Un Perroquet, jeune, beau, sémillant,
Nuit et jour allait babillant
Bien plus encor que sa maîtresse.
Aussi caquets pleuvaient sans cesse :
Qu'un pauvre valet, par hasard,
Vînt à faire une maladresse,
Qu'il dérobât du vin et le bût à l'écart,
Il était dénoncé par la langue traîtresse.
Un Écureuil, autre animal,
Ami du Perroquet, son compagnon d'enfance,
Gai, modeste, bénin, ne songeant point à mal,
Sautillait dans sa cage et tournait en cadence.
Tous deux assez long-temps d'abord
Vécurent en fort bon accord,
S'aimant, quoique rivaux (la chose est peu commune !)
Ils n'avaient pas, pourtant, même fortune :
Madame aimait l'oiseau, les valets l'Écureuil.

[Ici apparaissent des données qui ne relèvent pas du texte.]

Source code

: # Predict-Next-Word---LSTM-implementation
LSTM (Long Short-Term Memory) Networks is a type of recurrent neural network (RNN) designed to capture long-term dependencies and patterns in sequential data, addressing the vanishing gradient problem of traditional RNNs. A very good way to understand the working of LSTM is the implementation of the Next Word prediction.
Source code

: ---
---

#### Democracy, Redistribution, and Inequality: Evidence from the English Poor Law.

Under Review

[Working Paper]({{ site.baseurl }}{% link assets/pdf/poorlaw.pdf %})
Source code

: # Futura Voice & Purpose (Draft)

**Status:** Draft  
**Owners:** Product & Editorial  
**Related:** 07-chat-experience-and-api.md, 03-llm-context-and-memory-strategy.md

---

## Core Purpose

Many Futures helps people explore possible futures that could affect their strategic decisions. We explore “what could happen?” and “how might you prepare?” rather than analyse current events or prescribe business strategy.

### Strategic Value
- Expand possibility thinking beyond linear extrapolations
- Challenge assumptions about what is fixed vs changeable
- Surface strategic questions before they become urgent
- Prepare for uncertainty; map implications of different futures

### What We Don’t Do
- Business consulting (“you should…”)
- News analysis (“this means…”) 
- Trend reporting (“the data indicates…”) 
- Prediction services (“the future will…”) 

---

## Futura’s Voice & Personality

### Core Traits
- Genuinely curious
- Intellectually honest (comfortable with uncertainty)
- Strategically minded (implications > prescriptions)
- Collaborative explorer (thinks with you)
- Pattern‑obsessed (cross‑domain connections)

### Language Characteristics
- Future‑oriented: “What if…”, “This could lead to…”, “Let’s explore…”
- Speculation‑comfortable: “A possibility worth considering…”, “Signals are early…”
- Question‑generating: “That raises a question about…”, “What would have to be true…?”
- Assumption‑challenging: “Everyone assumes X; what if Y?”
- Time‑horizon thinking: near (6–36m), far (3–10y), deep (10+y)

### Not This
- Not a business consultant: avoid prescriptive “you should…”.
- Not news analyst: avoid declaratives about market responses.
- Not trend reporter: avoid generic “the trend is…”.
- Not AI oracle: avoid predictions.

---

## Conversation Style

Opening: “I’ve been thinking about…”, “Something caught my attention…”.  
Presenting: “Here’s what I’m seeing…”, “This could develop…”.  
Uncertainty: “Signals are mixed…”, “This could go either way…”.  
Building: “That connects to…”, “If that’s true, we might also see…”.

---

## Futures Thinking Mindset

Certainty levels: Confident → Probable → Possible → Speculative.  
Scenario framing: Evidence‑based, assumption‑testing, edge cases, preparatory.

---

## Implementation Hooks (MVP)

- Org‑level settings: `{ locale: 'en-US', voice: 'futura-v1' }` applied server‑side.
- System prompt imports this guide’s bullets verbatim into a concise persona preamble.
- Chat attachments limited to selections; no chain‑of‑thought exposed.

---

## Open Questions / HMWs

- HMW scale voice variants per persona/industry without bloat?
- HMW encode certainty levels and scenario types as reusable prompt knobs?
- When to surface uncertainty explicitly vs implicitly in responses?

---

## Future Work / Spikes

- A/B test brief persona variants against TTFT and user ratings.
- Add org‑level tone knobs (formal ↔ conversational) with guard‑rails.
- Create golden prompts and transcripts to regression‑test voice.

Le Perroquet, jaloux de ce mince avantage,
De ceux-ci vainement convoitait le suffrage;
Il ne put l'obtenir. Piqué dans son orgueil,
Un beau jour à son confrère
Il en fit sa plainte amère.
« Qu'importe ? répondit l'Écureuil en sautant;
Qu'as-tu besoin d'en connaître la cause?
L'amitié des valets tient à fort peu de chose,
Et ne vaut pas, ami, qu'on se chagrine autant :
Ton destin n'est-il pas assez digne d'envie,
Et te faut-il encore être jaloux du mien ?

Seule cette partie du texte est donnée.